UIWebView
seems to have a weird display bug connected to PDFs and interface rotation in iPhone SDK 3.2. This is how a PDF displayed in a UIWebView looks on the iPad after you rotate the device from portrait to landscape:
The PDF appears to be split in half vertically along an edge that was right in the middle of the page while the device was in portrait orientation. The right half is vertically offset from the left half. Other people have also noticed it so I believe it is a genuine bug. To reproduce it, try the following:
- Create a UIWebView and set
scalesPageToFit = YES
. - Embed the web view in a view controller that supports both portrait and landscape orientation.
- Load a PDF file into the web view.
- Rotate the iPad from portrait to landscape or vice versa.
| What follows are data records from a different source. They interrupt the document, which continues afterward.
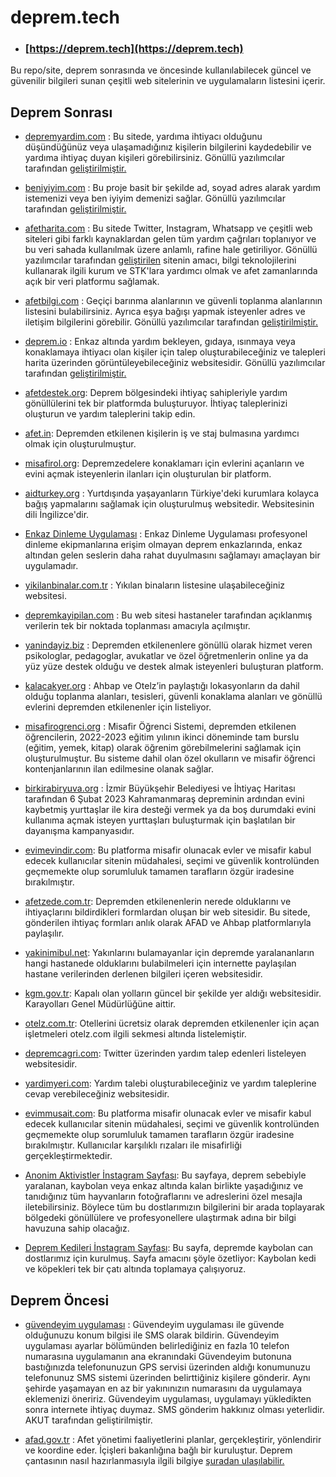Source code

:# deprem.tech

- ### [https://deprem.tech](https://deprem.tech)

Bu repo/site, deprem sonrasında ve öncesinde kullanılabilecek güncel ve güvenilir bilgileri sunan çeşitli web sitelerinin ve uygulamaların listesini içerir.

## Deprem Sonrası

- [depremyardim.com](http://depremyardim.com) : Bu sitede, yardıma ihtiyacı olduğunu düşündüğünüz veya ulaşamadığınız kişilerin bilgilerini kaydedebilir ve yardıma ihtiyaç duyan kişileri görebilirsiniz. Gönüllü yazılımcılar tarafından [geliştirilmiştir.](https://github.com/acikkaynak)

- [beniyiyim.com](http://beniyiyim.com) : Bu proje basit bir şekilde ad, soyad adres alarak yardım istemenizi veya ben iyiyim demenizi sağlar. Gönüllü yazılımcılar tarafından [geliştirilmiştir.](https://github.com/acikkaynak)

- [afetharita.com](https://afetharita.com/) : Bu sitede Twitter, Instagram, Whatsapp ve çeşitli web siteleri gibi farklı kaynaklardan gelen tüm yardım çağrıları toplanıyor ve bu veri sahada kullanılmak üzere anlamlı, rafine hale getiriliyor. Gönüllü yazılımcılar tarafından [geliştirilen](https://github.com/acikkaynak) sitenin amacı, bilgi teknolojilerini kullanarak ilgili kurum ve STK'lara yardımcı olmak ve afet zamanlarında açık bir veri platformu sağlamak. 

- [afetbilgi.com](https://www.afetbilgi.com/) : Geçiçi barınma alanlarının ve güvenli toplanma alanlarının listesini bulabilirsiniz. Ayrıca eşya bağışı yapmak isteyenler adres ve iletişim bilgilerini görebilir. Gönüllü yazılımcılar tarafından [geliştirilmiştir.](https://twitter.com/Keleesssss/status/1622855716410204160)

- [deprem.io](https://www.deprem.io/) : Enkaz altında yardım bekleyen, gıdaya, ısınmaya veya konaklamaya ihtiyacı olan kişiler için talep oluşturabileceğiniz ve talepleri harita üzerinden görüntüleyebileceğiniz websitesidir. Gönüllü yazılımcılar tarafından [geliştirilmiştir.](https://github.com/acikkaynak)

- [afetdestek.org](https://afetdestek.org): Deprem bölgesindeki ihtiyaç sahipleriyle yardım gönüllülerini tek bir platformda buluşturuyor. İhtiyaç taleplerinizi oluşturun ve yardım taleplerini takip edin. 

- [afet.in](https://afet.in): Depremden etkilenen kişilerin iş ve staj bulmasına yardımcı olmak için oluşturulmuştur.

- [misafirol.org](https://misafirol.org): Depremzedelere konaklamarı için evlerini açanların ve evini açmak isteyenlerin ilanları için oluşturulan bir platform.

- [aidturkey.org](https://aidturkey.org) : Yurtdışında yaşayanların Türkiye'deki kurumlara kolayca bağış yapmalarını sağlamak için oluşturulmuş websitedir. Websitesinin dili İngilizce'dir.

- [Enkaz Dinleme Uygulaması](https://web.itu.edu.tr/sariero/dinleme.html) : Enkaz Dinleme Uygulaması profesyonel dinleme ekipmanlarına erişim olmayan deprem enkazlarında, enkaz altından gelen seslerin daha rahat duyulmasını sağlamayı amaçlayan bir uygulamadır.

- [yikilanbinalar.com.tr](https://yikilanbinalar.com.tr) : Yıkılan binaların listesine ulaşabileceğiniz websitesi.

- [depremkayipilan.com](http://depremkayipilan.com/) : Bu web sitesi hastaneler tarafından açıklanmış verilerin tek bir noktada toplanması amacıyla açılmıştır.

- [yanindayiz.biz](https://yanindayiz.biz/) : Depremden etkilenenlere gönüllü olarak hizmet veren psikologlar, pedagoglar, avukatlar ve özel öğretmenlerin online ya da yüz yüze destek olduğu ve destek almak isteyenleri buluşturan platform.

- [kalacakyer.org](https://kalacakyer.org) : Ahbap ve Otelz’in paylaştığı lokasyonların da dahil olduğu toplanma alanları, tesisleri, güvenli konaklama alanları ve gönüllü evlerini depremden etkilenenler için listeliyor.

- [misafirogrenci.org](https://misafirogrenci.org) : Misafir Öğrenci Sistemi, depremden etkilenen öğrencilerin, 2022-2023 eğitim yılının ikinci döneminde tam burslu (eğitim, yemek, kitap) olarak öğrenim görebilmelerini sağlamak için oluşturulmuştur. Bu sisteme dahil olan özel okulların ve misafir öğrenci kontenjanlarının ilan edilmesine olanak sağlar.

- [birkirabiryuva.org](https://birkirabiryuva.org/) : İzmir Büyükşehir Belediyesi ve İhtiyaç Haritası tarafından 6 Şubat 2023 Kahramanmaraş depreminin ardından evini kaybetmiş yurttaşlar ile kira desteği vermek ya da boş durumdaki evini kullanıma açmak isteyen yurttaşları buluşturmak için başlatılan bir dayanışma kampanyasıdır.

- [evimevindir.com](https://evimevindir.com): Bu platforma misafir olunacak evler ve misafir kabul edecek kullanıcılar sitenin müdahalesi, seçimi ve güvenlik kontrolünden geçmemekte olup sorumluluk tamamen tarafların özgür iradesine bırakılmıştır.

- [afetzede.com.tr](https://afetzede.com.tr/): Depremden etkilenenlerin nerede olduklarını ve ihtiyaçlarını bildirdikleri formlardan oluşan bir web sitesidir. Bu sitede, gönderilen ihtiyaç formları anlık olarak AFAD ve Ahbap platformlarıyla paylaşılır.

- [yakinimibul.net](https://yakinimibul.net/): Yakınlarını bulamayanlar için depremde yaralananların hangi hastanede olduklarını bulabilmeleri için internette paylaşılan hastane verilerinden derlenen bilgileri içeren websitesidir.

- [kgm.gov.tr](https://www.kgm.gov.tr/Sayfalar/KGM/SiteTr/YolDanisma/TrafigeKapaliYollar.aspx): Kapalı olan yolların güncel bir şekilde yer aldığı websitesidir. Karayolları Genel Müdürlüğüne aittir.

- [otelz.com.tr](https://www.otelz.com/tr/gecmisolsunturkiyem): Otellerini ücretsiz olarak depremden etkilenenler için açan işletmeleri otelz.com ilgili sekmesi altında listelemiştir.

- [depremcagri.com](https://depremcagri.com): Twitter üzerinden yardım talep edenleri listeleyen websitesidir.

- [yardimyeri.com](https://yardimyeri.com): Yardım talebi oluşturabileceğiniz ve yardım taleplerine cevap verebileceğiniz websitesidir.

- [evimmusait.com](https://evimmusait.com): Bu platforma misafir olunacak evler ve misafir kabul edecek kullanıcılar sitenin müdahalesi, seçimi ve güvenlik kontrolünden geçmemekte olup sorumluluk tamamen tarafların özgür iradesine bırakılmıştır. Kullanıcılar karşılıklı rızaları ile misafirliği gerçekleştirmektedir.

- [Anonim Aktivistler İnstagram Sayfası](https://www.instagram.com/anonimaktivistler/): Bu sayfaya, deprem sebebiyle yaralanan, kaybolan veya enkaz altında kalan birlikte yaşadığınız ve tanıdığınız tüm hayvanların fotoğraflarını ve adreslerini özel mesajla iletebilirsiniz. Böylece tüm bu dostlarımızın bilgilerini bir arada toplayarak bölgedeki gönüllülere ve profesyonellere ulaştırmak adına bir bilgi havuzuna sahip olacağız.

- [Deprem Kedileri İnstagram Sayfası](https://www.instagram.com/depremkedileribilgi/): Bu sayfa, depremde kaybolan can dostlarımız için kurulmuş. Sayfa amacını şöyle özetliyor: Kaybolan kedi ve köpekleri tek bir çatı altında toplamaya çalışıyoruz.

## Deprem Öncesi

- [güvendeyim uygulaması](https://www.akut.org.tr/guvendeyim) : Güvendeyim uygulaması ile güvende olduğunuzu konum bilgisi ile SMS olarak bildirin. Güvendeyim uygulaması ayarlar bölümünden belirlediğiniz en fazla 10 telefon numarasına uygulamanın ana ekranındaki Güvendeyim butonuna bastığınızda telefonunuzun GPS servisi üzerinden aldığı konumunuzu telefonunuz SMS sistemi üzerinden belirttiğiniz kişilere gönderir. Aynı şehirde yaşamayan en az bir yakınınızın numarasını da uygulamaya eklemenizi öneririz. Güvendeyim uygulaması, uygulamayı yükledikten sonra internete ihtiyaç duymaz. SMS gönderim hakkınız olması yeterlidir. AKUT tarafından geliştirilmiştir.

- [afad.gov.tr](https://www.afad.gov.tr/) : Afet yönetimi faaliyetlerini planlar, gerçekleştirir, yönlendirir ve koordine eder. İçişleri bakanlığına bağlı bir kuruluştur. Deprem çantasının nasıl hazırlanmasıyla ilgili bilgiye [şuradan ulaşılabilir.](https://www.afad.gov.tr/afet-ve-acil-durum-cantasi-nasil-hazirlanmali)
Or download the sample project I have created. I can reproduce this consistently with a number of different PDF files using iPhone SDK 3.2 both in the iPad Simulator and on an actual iPad. The bug does not appear with HTML content nor is it present on the iPhone. It also disappears if you zoom into the page just a little bit or if you set scalesPageToFit = NO
.
Workaround: Reload the document after rotation
The only workaround I have found so far is to reload the document after the device has been rotated: [webView reload];
. It is not very pretty because reloading can take some time and the user can still see the buggy display for a second, but other than that it works. The best place for the reloading code seems to be your view controller’s -didRotateFromInterfaceOrientation:
method. Reported to Apple as Radar #8065859.
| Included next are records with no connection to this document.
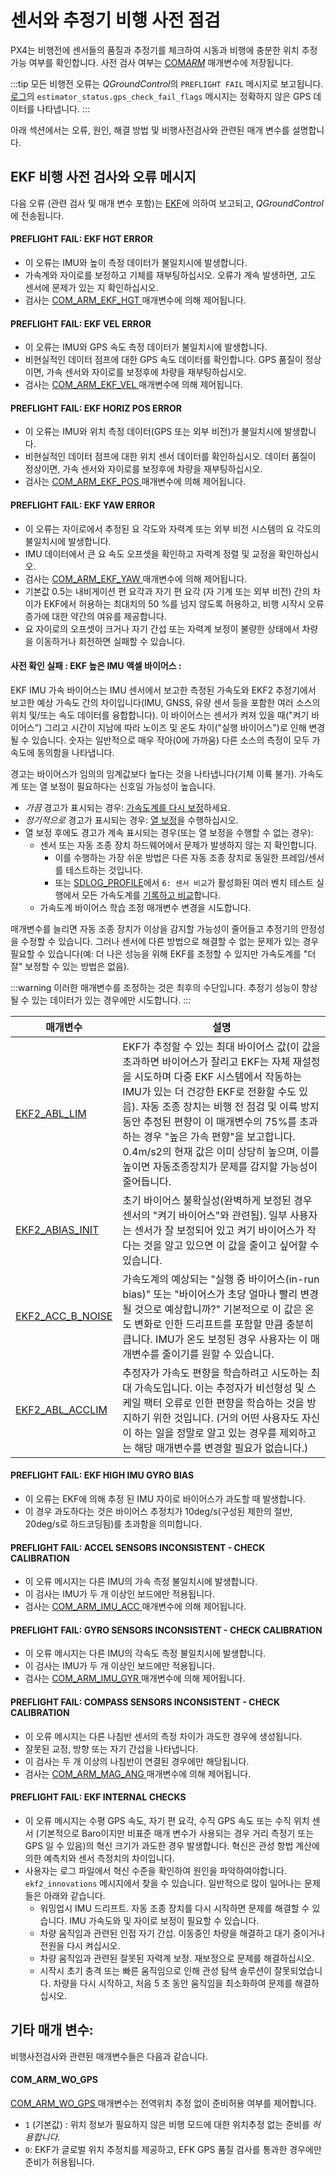 # 센서와 추정기 비행 사전 점검

PX4는 비행전에 센서들의 품질과 추정기를 체크하여 시동과 비행에 충분한 위치 추정 가능 여부를 확인합니다. 사전 검사 여부는 [ COM*ARM*](../advanced_config/parameter_reference.md#commander) 매개변수에 저장됩니다.

:::tip
모든 비행전 오류는 *QGroundControl*의 `PREFLIGHT FAIL` 메시지로 보고됩니다. [로그](../getting_started/flight_reporting.md)의 `estimator_status.gps_check_fail_flags` 메시지는 정확하지 않은 GPS 데이터를 나타냅니다.
:::

아래 섹션에서는 오류, 원인, 해결 방법 및 비행사전검사와 관련된 매개 변수를 설명합니다.

## EKF 비행 사전 검사와 오류 메시지

다음 오류 (관련 검사 및 매개 변수 포함)는 [EKF](../advanced_config/tuning_the_ecl_ekf.md)에 의하여 보고되고, *QGroundControl*에 전송됩니다.

#### PREFLIGHT FAIL: EKF HGT ERROR

* 이 오류는 IMU와 높이 측정 데이터가 불일치시에 발생합니다.
* 가속계와 자이로를 보정하고 기체를 재부팅하십시오. 오류가 계속 발생하면, 고도 센서에 문제가 있는 지 확인하십시오.
* 검사는 [ COM_ARM_EKF_HGT ](../advanced_config/parameter_reference.md#COM_ARM_EKF_HGT) 매개변수에 의해 제어됩니다.

#### PREFLIGHT FAIL: EKF VEL ERROR

* 이 오류는 IMU와 GPS 속도 측정 데이터가 불일치시에 발생합니다.
* 비현실적인 데이터 점프에 대한 GPS 속도 데이터를 확인합니다. GPS 품질이 정상이면, 가속 센서와 자이로를 보정후에 차량을 재부팅하십시오.
* 검사는 [ COM_ARM_EKF_VEL ](../advanced_config/parameter_reference.md#COM_ARM_EKF_VEL) 매개변수에 의해 제어됩니다.

#### PREFLIGHT FAIL: EKF HORIZ POS ERROR

* 이 오류는 IMU와 위치 측정 데이터(GPS 또는 외부 비전)가 불일치시에 발생합니다.
* 비현실적인 데이터 점프에 대한 위치 센서 데이터를 확인하십시오. 데이터 품질이 정상이면, 가속 센서와 자이로를 보정후에 차량을 재부팅하십시오.
* 검사는 [ COM_ARM_EKF_POS ](../advanced_config/parameter_reference.md#COM_ARM_EKF_POS) 매개변수에 의해 제어됩니다.

#### PREFLIGHT FAIL: EKF YAW ERROR

* 이 오류는 자이로에서 추정된 요 각도와 자력계 또는 외부 비전 시스템의 요 각도의 불일치시에 발생합니다.
* IMU 데이터에서 큰 요 속도 오프셋을 확인하고 자력계 정렬 및 교정을 확인하십시오.
* 검사는 [ COM_ARM_EKF_YAW ](../advanced_config/parameter_reference.md#COM_ARM_EKF_YAW) 매개변수에 의해 제어됩니다.
* 기본값 0.5는 내비게이션 편 요각과 자기 편 요각 (자 기계 또는 외부 비전) 간의 차이가 EKF에서 허용하는 최대치의 50 %를 넘지 않도록 허용하고, 비행 시작시 오류 증가에 대한 약간의 여유를 제공합니다.
* 요 자이로의 오프셋이 크거나 자기 간섭 또는 자력계 보정이 불량한 상태에서 차량을 이동하거나 회전하면 실패할 수 있습니다.

#### 사전 확인 실패 : EKF 높은 IMU 액셀 바이어스  :

<!-- https://github.com/PX4/PX4-Autopilot/blob/release/1.13/src/modules/commander/Arming/PreFlightCheck/checks/ekf2Check.cpp#L267 -->
<!-- Useful primer on biases: https://www.vectornav.com/resources/inertial-navigation-primer/specifications--and--error-budgets/specs-imuspecs -->
<!-- Mathieu Bresciani is expert -->

EKF IMU 가속 바이어스는 IMU 센서에서 보고한 측정된 가속도와 EKF2 추정기에서 보고한 예상 가속도 간의 차이입니다(IMU, GNSS, 유량 센서 등을 포함한 여러 소스의 위치 및/또는 속도 데이터를 융합합니다). 이 바이어스는 센서가 켜져 있을 때("켜기 바이어스") 그리고 시간이 지남에 따라 노이즈 및 온도 차이("실행 바이어스")로 인해 변경될 수 있습니다. 숫자는 일반적으로 매우 작아(0에 가까움) 다른 소스의 측정이 모두 가속도에 동의함을 나타냅니다.

경고는 바이어스가 임의의 임계값보다 높다는 것을 나타냅니다(기체 이륙 불가). 가속도계 또는 열 보정이 필요하다는 신호일 가능성이 높습니다.

- *가끔* 경고가 표시되는 경우: [가속도계를 다시 보정](../config/accelerometer.md)하세요.
- *정기적으로* 경고가 표시되는 경우: [열 보정](../advanced_config/sensor_thermal_calibration.md)을 수행하십시오.
- 열 보정 후에도 경고가 계속 표시되는 경우(또는 열 보정을 수행할 수 없는 경우):
  - 센서 또는 자동 조종 장치 하드웨어에서 문제가 발생하지 않는 지 확인합니다.
    - 이를 수행하는 가장 쉬운 방법은 다른 자동 조종 장치로 동일한 프레임/센서를 테스트하는 것입니다.
    - 또는 [SDLOG_PROFILE](../advanced_config/parameter_reference.md#SDLOG_PROFILE)에서 `6: 센서 비교`가 활성화된 여러 벤치 테스트 실행에서 모든 가속도계를 [기록하고 비교](../dev_log/logging.md#configuration)합니다.
  - 가속도계 바이어스 학습 조정 매개변수 변경을 시도합니다.

매개변수를 늘리면 자동 조종 장치가 이상을 감지할 가능성이 줄어들고 추정기의 안정성을 수정할 수 있습니다. 그러나 센서에 다른 방법으로 해결할 수 없는 문제가 있는 경우 필요할 수 있습니다(예: 더 나은 성능을 위해 EKF를 조정할 수 있지만 가속도계를 "더 잘" 보정할 수 있는 방법은 없음).

:::warning
이러한 매개변수를 조정하는 것은 최후의 수단입니다.
추정기 성능이 향상될 수 있는 데이터가 있는 경우에만 시도합니다.
:::

| 매개변수                                                                                                      | 설명                                                                                                                                                                                                                                                        |
| --------------------------------------------------------------------------------------------------------- | --------------------------------------------------------------------------------------------------------------------------------------------------------------------------------------------------------------------------------------------------------- |
| <a id="EKF2_ABL_LIM"></a>[EKF2_ABL_LIM](../advanced_config/parameter_reference.md#EKF2_ABL_LIM)         | EKF가 추정할 수 있는 최대 바이어스 값(이 값을 초과하면 바이어스가 잘리고 EKF는 자체 재설정을 시도하며 다중 EKF 시스템에서 작동하는 IMU가 있는 더 건강한 EKF로 전환할 수도 있음). 자동 조종 장치는 비행 전 점검 및 이륙 방지 동안 추정된 편향이 이 매개변수의 75%를 초과하는 경우 "높은 가속 편향"을 보고합니다. 0.4m/s2의 현재 값은 이미 상당히 높으며, 이를 높이면 자동조종장치가 문제를 감지할 가능성이 줄어듭니다. |
| <a id="EKF2_ABIAS_INIT"></a>[EKF2_ABIAS_INIT](../advanced_config/parameter_reference.md#EKF2_ABIAS_INIT)   | 초기 바이어스 불확실성(완벽하게 보정된 경우 센서의 "켜기 바이어스"와 관련됨). 일부 사용자는 센서가 잘 보정되어 있고 켜기 바이어스가 작다는 것을 알고 있으면 이 값을 줄이고 싶어할 수 있습니다.                                                                                                                                           |
| <a id="EKF2_ACC_B_NOISE"></a>[EKF2_ACC_B_NOISE](../advanced_config/parameter_reference.md#EKF2_ACC_B_NOISE) | 가속도계의 예상되는 "실행 중 바이어스(in-run bias)" 또는 "바이어스가 초당 얼마나 빨리 변경될 것으로 예상합니까?" 기본적으로 이 값은 온도 변화로 인한 드리프트를 포함할 만큼 충분히 큽니다. IMU가 온도 보정된 경우 사용자는 이 매개변수를 줄이기를 원할 수 있습니다.                                                                                            |
| <a id="EKF2_ABL_ACCLIM"></a>[EKF2_ABL_ACCLIM](../advanced_config/parameter_reference.md#EKF2_ABL_ACCLIM)   | 추정자가 가속도 편향을 학습하려고 시도하는 최대 가속도입니다. 이는 추정자가 비선형성 및 스케일 팩터 오류로 인한 편향을 학습하는 것을 방지하기 위한 것입니다. (거의 어떤 사용자도 자신이 하는 일을 정말로 알고 있는 경우를 제외하고는 해당 매개변수를 변경할 필요가 없습니다.)                                                                                               |


#### PREFLIGHT FAIL: EKF HIGH IMU GYRO BIAS

* 이 오류는 EKF에 의해 추정 된 IMU 자이로 바이어스가 과도할 때 발생합니다.
* 이 경우 과도하다는 것은 바이어스 추정치가 10deg/s(구성된 제한의 절반, 20deg/s로 하드코딩됨)를 초과함을 의미합니다.

#### PREFLIGHT FAIL: ACCEL SENSORS INCONSISTENT - CHECK CALIBRATION

* 이 오류 메시지는 다른 IMU의 가속 측정 불일치시에 발생합니다.
* 이 검사는 IMU가 두 개 이상인 보드에만 적용됩니다.
* 검사는 [ COM_ARM_IMU_ACC ](../advanced_config/parameter_reference.md#COM_ARM_IMU_ACC) 매개변수에 의해 제어됩니다.

#### PREFLIGHT FAIL: GYRO SENSORS INCONSISTENT - CHECK CALIBRATION

* 이 오류 메시지는 다른 IMU의 각속도 측정 불일치시에 발생합니다.
* 이 검사는 IMU가 두 개 이상인 보드에만 적용됩니다.
* 검사는 [ COM_ARM_IMU_GYR ](../advanced_config/parameter_reference.md#COM_ARM_IMU_GYR) 매개변수에 의해 제어됩니다.

#### PREFLIGHT FAIL: COMPASS SENSORS INCONSISTENT - CHECK CALIBRATION

* 이 오류 메시지는 다른 나침반 센서의 측정 차이가 과도한 경우에 생성됩니다.
* 잘못된 교정, 방향 또는 자기 간섭을 나타냅니다.
* 이 검사는 두 개 이상의 나침반이 연결된 경우에만 해당됩니다.
* 검사는 [ COM_ARM_MAG_ANG ](../advanced_config/parameter_reference.md#COM_ARM_MAG_ANG) 매개변수에 의해 제어됩니다.

#### PREFLIGHT FAIL: EKF INTERNAL CHECKS

* 이 오류 메시지는 수평 GPS 속도, 자기 편 요각, 수직 GPS 속도 또는 수직 위치 센서 (기본적으로 Baro이지만 비표준 매개 변수가 사용되는 경우 거리 측정기 또는 GPS 일 수 있음)의 혁신 크기가 과도한 경우 발생합니다. 혁신은 관성 항법 계산에 의한 예측치와 센서 측정치의 차이입니다.
* 사용자는 로그 파일에서 혁신 수준을 확인하여 원인을 파악하여야합니다. `ekf2_innovations` 메시지에서 찾을 수 있습니다. 일반적으로 많이 일어나는 문제들은 아래와 같습니다.
  * 워밍업시 IMU 드리프트. 자동 조종 장치를 다시 시작하면 문제를 해결할 수 있습니다. IMU 가속도와 및 자이로 보정이 필요할 수 있습니다.
  * 차량 움직임과 관련된 인접 자기 간섭. 이동중인 차량을 해결하고 대기 중이거나 전원을 다시 켜십시오.
  * 차량 움직임과 관련된 잘못된 자력계 보정. 재보정으로 문제를 해결하십시오.
  * 시작시 초기 충격 또는 빠른 움직임으로 인해 관성 탐색 솔루션이 잘못되었습니다. 차량을 다시 시작하고, 처음 5 초 동안 움직임을 최소화하여 문제를 해결하십시오.


## 기타 매개 변수:

비행사전검사와 관련된 매개변수들은 다음과 같습니다.

#### COM_ARM_WO_GPS

[ COM_ARM_WO_GPS ](../advanced_config/parameter_reference.md#COM_ARM_WO_GPS) 매개변수는 전역위치 추정 없이 준비허용 여부를 제어합니다.
- `1` (기본값) : 위치 정보가 필요하지 않은 비행 모드에 대한 위치추정 없는 준비를 *허용합니다*.
- `0`: EKF가 글로벌 위치 추정치를 제공하고, EFK GPS 품질 검사를 통과한 경우에만 준비가 허용됩니다.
Update June 12, 2010: Apple has confirmed this bug as a duplicate to #7790957.
Update September 9, 2010: Another workaround, found out by Dave Keay:
I just found a fix that works without reloading the whole document:
Inside the
UIWebView
is aUIScrollView
, and then one of the subviews of that is a private Apple view class. If you find that and callsetNeedsDisplay
on it in yourshouldAutoRotateToInterfaceOrientation
method, then it will draw correctly.Here’s the replacement method for your sample project:
- (BOOL)shouldAutorotateToInterfaceOrientation:(UIInterfaceOrientation)interfaceOrientation { // Return YES for supported orientations for (UIView *v in [webView subviews]) { for (UIView *v2 in [v subviews]) { if ([v2 class] != [UIImageView class]) [v2 setNeedsDisplay]; } } return YES; }
It seems like rotating won’t keep you at the same place in the document were at before, but that shouldn’t be terrible to fix!
Update November 23, 2010: This bug has been fixed in iOS 4.2.